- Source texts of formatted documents
__________
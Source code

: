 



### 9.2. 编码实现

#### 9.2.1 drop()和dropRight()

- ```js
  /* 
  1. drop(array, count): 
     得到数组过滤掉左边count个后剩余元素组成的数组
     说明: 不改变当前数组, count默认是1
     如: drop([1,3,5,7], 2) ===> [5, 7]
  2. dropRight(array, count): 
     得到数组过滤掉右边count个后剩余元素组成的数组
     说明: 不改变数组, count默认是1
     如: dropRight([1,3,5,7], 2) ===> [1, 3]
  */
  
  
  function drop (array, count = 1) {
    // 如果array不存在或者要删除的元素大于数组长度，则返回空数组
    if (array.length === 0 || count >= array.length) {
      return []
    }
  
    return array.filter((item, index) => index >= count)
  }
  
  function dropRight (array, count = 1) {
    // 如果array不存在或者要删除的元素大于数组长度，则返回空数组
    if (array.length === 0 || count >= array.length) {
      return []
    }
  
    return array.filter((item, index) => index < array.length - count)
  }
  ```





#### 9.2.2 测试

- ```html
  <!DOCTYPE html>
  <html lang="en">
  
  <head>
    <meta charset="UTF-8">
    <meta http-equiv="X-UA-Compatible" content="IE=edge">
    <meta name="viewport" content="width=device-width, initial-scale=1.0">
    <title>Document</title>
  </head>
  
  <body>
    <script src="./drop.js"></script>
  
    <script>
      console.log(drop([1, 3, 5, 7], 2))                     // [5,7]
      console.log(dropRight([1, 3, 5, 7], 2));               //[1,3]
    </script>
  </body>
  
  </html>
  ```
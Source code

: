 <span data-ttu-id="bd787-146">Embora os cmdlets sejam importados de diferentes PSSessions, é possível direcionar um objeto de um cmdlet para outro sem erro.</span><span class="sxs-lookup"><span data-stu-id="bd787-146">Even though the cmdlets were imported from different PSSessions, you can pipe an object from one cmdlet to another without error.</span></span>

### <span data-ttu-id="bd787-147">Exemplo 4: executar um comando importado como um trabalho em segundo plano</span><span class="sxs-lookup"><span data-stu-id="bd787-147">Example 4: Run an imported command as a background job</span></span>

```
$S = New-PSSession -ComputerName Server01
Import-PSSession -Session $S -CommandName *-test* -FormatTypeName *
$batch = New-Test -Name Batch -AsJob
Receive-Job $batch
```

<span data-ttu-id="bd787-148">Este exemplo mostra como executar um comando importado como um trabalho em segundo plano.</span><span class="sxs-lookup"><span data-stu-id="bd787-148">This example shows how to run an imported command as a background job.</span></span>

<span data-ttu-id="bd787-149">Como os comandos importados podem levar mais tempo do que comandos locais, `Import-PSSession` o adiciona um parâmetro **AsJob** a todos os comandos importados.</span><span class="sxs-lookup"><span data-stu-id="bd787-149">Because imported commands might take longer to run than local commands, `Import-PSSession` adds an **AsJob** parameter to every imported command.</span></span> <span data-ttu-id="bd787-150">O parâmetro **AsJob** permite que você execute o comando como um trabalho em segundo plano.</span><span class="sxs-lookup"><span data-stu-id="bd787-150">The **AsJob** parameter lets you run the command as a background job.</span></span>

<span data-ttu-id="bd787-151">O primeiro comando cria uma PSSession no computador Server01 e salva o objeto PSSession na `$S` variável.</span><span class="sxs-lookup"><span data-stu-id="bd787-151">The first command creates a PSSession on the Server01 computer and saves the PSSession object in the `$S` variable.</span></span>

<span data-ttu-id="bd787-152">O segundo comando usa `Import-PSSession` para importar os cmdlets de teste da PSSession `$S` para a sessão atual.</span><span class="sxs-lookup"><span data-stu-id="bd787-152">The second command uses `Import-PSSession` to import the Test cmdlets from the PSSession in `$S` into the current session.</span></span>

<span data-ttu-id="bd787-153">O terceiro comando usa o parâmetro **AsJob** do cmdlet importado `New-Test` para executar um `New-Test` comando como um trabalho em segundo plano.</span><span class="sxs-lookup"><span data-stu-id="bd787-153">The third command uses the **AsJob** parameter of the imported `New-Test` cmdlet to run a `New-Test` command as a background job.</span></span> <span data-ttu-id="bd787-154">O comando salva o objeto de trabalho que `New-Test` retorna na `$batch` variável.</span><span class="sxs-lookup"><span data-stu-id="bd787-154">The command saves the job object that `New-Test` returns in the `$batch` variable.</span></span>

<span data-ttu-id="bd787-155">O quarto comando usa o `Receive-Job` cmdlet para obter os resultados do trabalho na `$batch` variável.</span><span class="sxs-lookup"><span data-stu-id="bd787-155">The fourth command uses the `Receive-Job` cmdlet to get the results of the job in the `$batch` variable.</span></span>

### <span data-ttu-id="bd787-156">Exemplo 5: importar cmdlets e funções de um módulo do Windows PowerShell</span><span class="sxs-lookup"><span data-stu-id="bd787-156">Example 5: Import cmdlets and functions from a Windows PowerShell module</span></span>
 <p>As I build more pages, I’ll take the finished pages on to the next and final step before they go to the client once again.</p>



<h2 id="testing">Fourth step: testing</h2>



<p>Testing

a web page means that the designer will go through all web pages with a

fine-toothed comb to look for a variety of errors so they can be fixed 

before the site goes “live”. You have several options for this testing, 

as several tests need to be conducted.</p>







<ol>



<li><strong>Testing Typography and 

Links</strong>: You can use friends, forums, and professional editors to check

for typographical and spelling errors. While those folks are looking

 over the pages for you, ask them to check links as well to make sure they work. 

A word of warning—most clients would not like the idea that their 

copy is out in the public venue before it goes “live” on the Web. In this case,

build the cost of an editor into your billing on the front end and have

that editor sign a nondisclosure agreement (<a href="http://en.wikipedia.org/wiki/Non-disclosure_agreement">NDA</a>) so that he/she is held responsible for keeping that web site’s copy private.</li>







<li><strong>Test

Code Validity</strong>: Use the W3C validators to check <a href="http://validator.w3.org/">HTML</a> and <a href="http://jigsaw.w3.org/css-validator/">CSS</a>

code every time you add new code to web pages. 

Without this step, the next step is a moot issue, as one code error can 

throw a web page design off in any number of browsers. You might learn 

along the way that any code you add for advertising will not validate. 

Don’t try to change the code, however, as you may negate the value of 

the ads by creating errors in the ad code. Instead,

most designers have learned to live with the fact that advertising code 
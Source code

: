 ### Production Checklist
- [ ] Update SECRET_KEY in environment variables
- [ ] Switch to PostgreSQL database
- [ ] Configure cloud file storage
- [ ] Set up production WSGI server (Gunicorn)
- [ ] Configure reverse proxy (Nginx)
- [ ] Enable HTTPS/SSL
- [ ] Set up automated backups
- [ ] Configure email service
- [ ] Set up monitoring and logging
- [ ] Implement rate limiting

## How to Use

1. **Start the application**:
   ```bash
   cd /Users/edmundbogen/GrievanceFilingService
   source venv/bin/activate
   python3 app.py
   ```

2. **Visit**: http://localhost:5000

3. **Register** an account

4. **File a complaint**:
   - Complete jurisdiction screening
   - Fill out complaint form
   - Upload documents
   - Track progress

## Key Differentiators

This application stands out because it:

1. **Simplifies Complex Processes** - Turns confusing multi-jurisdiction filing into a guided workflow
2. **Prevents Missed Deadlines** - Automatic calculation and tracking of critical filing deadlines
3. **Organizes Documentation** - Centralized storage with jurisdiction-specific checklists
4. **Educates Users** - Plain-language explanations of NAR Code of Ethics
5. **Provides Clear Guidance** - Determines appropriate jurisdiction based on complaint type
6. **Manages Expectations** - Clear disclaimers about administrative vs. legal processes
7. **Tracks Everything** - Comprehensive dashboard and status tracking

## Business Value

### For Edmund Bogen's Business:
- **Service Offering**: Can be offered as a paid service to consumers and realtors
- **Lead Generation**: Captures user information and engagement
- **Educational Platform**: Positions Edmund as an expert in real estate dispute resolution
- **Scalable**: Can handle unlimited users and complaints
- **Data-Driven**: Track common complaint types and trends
__________
Nothing may be omitted or altered; reproduce all of the entries.

Source code

: 



### 9.2. 编码实现

#### 9.2.1 drop()和dropRight()

- ```js
  /* 
  1. drop(array, count): 
     得到数组过滤掉左边count个后剩余元素组成的数组
     说明: 不改变当前数组, count默认是1
     如: drop([1,3,5,7], 2) ===> [5, 7]
  2. dropRight(array, count): 
     得到数组过滤掉右边count个后剩余元素组成的数组
     说明: 不改变数组, count默认是1
     如: dropRight([1,3,5,7], 2) ===> [1, 3]
  */
  
  
  function drop (array, count = 1) {
    // 如果array不存在或者要删除的元素大于数组长度，则返回空数组
    if (array.length === 0 || count >= array.length) {
      return []
    }
  
    return array.filter((item, index) => index >= count)
  }
  
  function dropRight (array, count = 1) {
    // 如果array不存在或者要删除的元素大于数组长度，则返回空数组
    if (array.length === 0 || count >= array.length) {
      return []
    }
  
    return array.filter((item, index) => index < array.length - count)
  }
  ```





#### 9.2.2 测试

- ```html
  <!DOCTYPE html>
  <html lang="en">
  
  <head>
    <meta charset="UTF-8">
    <meta http-equiv="X-UA-Compatible" content="IE=edge">
    <meta name="viewport" content="width=device-width, initial-scale=1.0">
    <title>Document</title>
  </head>
  
  <body>
    <script src="./drop.js"></script>
  
    <script>
      console.log(drop([1, 3, 5, 7], 2))                     // [5,7]
      console.log(dropRight([1, 3, 5, 7], 2));               //[1,3]
    </script>
  </body>
  
  </html>
  ```
Source code

: <span data-ttu-id="bd787-146">Embora os cmdlets sejam importados de diferentes PSSessions, é possível direcionar um objeto de um cmdlet para outro sem erro.</span><span class="sxs-lookup"><span data-stu-id="bd787-146">Even though the cmdlets were imported from different PSSessions, you can pipe an object from one cmdlet to another without error.</span></span>

### <span data-ttu-id="bd787-147">Exemplo 4: executar um comando importado como um trabalho em segundo plano</span><span class="sxs-lookup"><span data-stu-id="bd787-147">Example 4: Run an imported command as a background job</span></span>

```
$S = New-PSSession -ComputerName Server01
Import-PSSession -Session $S -CommandName *-test* -FormatTypeName *
$batch = New-Test -Name Batch -AsJob
Receive-Job $batch
```

<span data-ttu-id="bd787-148">Este exemplo mostra como executar um comando importado como um trabalho em segundo plano.</span><span class="sxs-lookup"><span data-stu-id="bd787-148">This example shows how to run an imported command as a background job.</span></span>

<span data-ttu-id="bd787-149">Como os comandos importados podem levar mais tempo do que comandos locais, `Import-PSSession` o adiciona um parâmetro **AsJob** a todos os comandos importados.</span><span class="sxs-lookup"><span data-stu-id="bd787-149">Because imported commands might take longer to run than local commands, `Import-PSSession` adds an **AsJob** parameter to every imported command.</span></span> <span data-ttu-id="bd787-150">O parâmetro **AsJob** permite que você execute o comando como um trabalho em segundo plano.</span><span class="sxs-lookup"><span data-stu-id="bd787-150">The **AsJob** parameter lets you run the command as a background job.</span></span>

<span data-ttu-id="bd787-151">O primeiro comando cria uma PSSession no computador Server01 e salva o objeto PSSession na `$S` variável.</span><span class="sxs-lookup"><span data-stu-id="bd787-151">The first command creates a PSSession on the Server01 computer and saves the PSSession object in the `$S` variable.</span></span>

<span data-ttu-id="bd787-152">O segundo comando usa `Import-PSSession` para importar os cmdlets de teste da PSSession `$S` para a sessão atual.</span><span class="sxs-lookup"><span data-stu-id="bd787-152">The second command uses `Import-PSSession` to import the Test cmdlets from the PSSession in `$S` into the current session.</span></span>

<span data-ttu-id="bd787-153">O terceiro comando usa o parâmetro **AsJob** do cmdlet importado `New-Test` para executar um `New-Test` comando como um trabalho em segundo plano.</span><span class="sxs-lookup"><span data-stu-id="bd787-153">The third command uses the **AsJob** parameter of the imported `New-Test` cmdlet to run a `New-Test` command as a background job.</span></span> <span data-ttu-id="bd787-154">O comando salva o objeto de trabalho que `New-Test` retorna na `$batch` variável.</span><span class="sxs-lookup"><span data-stu-id="bd787-154">The command saves the job object that `New-Test` returns in the `$batch` variable.</span></span>

<span data-ttu-id="bd787-155">O quarto comando usa o `Receive-Job` cmdlet para obter os resultados do trabalho na `$batch` variável.</span><span class="sxs-lookup"><span data-stu-id="bd787-155">The fourth command uses the `Receive-Job` cmdlet to get the results of the job in the `$batch` variable.</span></span>

### <span data-ttu-id="bd787-156">Exemplo 5: importar cmdlets e funções de um módulo do Windows PowerShell</span><span class="sxs-lookup"><span data-stu-id="bd787-156">Example 5: Import cmdlets and functions from a Windows PowerShell module</span></span>
 <p>As I build more pages, I’ll take the finished pages on to the next and final step before they go to the client once again.</p>



<h2 id="testing">Fourth step: testing</h2>



<p>Testing

a web page means that the designer will go through all web pages with a

fine-toothed comb to look for a variety of errors so they can be fixed 

before the site goes “live”. You have several options for this testing, 

as several tests need to be conducted.</p>







<ol>



<li><strong>Testing Typography and 

Links</strong>: You can use friends, forums, and professional editors to check

for typographical and spelling errors. While those folks are looking

 over the pages for you, ask them to check links as well to make sure they work. 

A word of warning—most clients would not like the idea that their 

copy is out in the public venue before it goes “live” on the Web. In this case,

build the cost of an editor into your billing on the front end and have

that editor sign a nondisclosure agreement (<a href="http://en.wikipedia.org/wiki/Non-disclosure_agreement">NDA</a>) so that he/she is held responsible for keeping that web site’s copy private.</li>







<li><strong>Test

Code Validity</strong>: Use the W3C validators to check <a href="http://validator.w3.org/">HTML</a> and <a href="http://jigsaw.w3.org/css-validator/">CSS</a>

code every time you add new code to web pages. 

Without this step, the next step is a moot issue, as one code error can 

throw a web page design off in any number of browsers. You might learn 

along the way that any code you add for advertising will not validate. 

Don’t try to change the code, however, as you may negate the value of 

the ads by creating errors in the ad code. Instead,

most designers have learned to live with the fact that advertising code 
Source code

: ### Production Checklist
- [ ] Update SECRET_KEY in environment variables
- [ ] Switch to PostgreSQL database
- [ ] Configure cloud file storage
- [ ] Set up production WSGI server (Gunicorn)
- [ ] Configure reverse proxy (Nginx)
- [ ] Enable HTTPS/SSL
- [ ] Set up automated backups
- [ ] Configure email service
- [ ] Set up monitoring and logging
- [ ] Implement rate limiting

## How to Use

1. **Start the application**:
   ```bash
   cd /Users/edmundbogen/GrievanceFilingService
   source venv/bin/activate
   python3 app.py
   ```

2. **Visit**: http://localhost:5000

3. **Register** an account

4. **File a complaint**:
   - Complete jurisdiction screening
   - Fill out complaint form
   - Upload documents
   - Track progress

## Key Differentiators

This application stands out because it:

1. **Simplifies Complex Processes** - Turns confusing multi-jurisdiction filing into a guided workflow
2. **Prevents Missed Deadlines** - Automatic calculation and tracking of critical filing deadlines
3. **Organizes Documentation** - Centralized storage with jurisdiction-specific checklists
4. **Educates Users** - Plain-language explanations of NAR Code of Ethics
5. **Provides Clear Guidance** - Determines appropriate jurisdiction based on complaint type
6. **Manages Expectations** - Clear disclaimers about administrative vs. legal processes
7. **Tracks Everything** - Comprehensive dashboard and status tracking

## Business Value

### For Edmund Bogen's Business:
- **Service Offering**: Can be offered as a paid service to consumers and realtors
- **Lead Generation**: Captures user information and engagement
- **Educational Platform**: Positions Edmund as an expert in real estate dispute resolution
- **Scalable**: Can handle unlimited users and complaints
- **Data-Driven**: Track common complaint types and trends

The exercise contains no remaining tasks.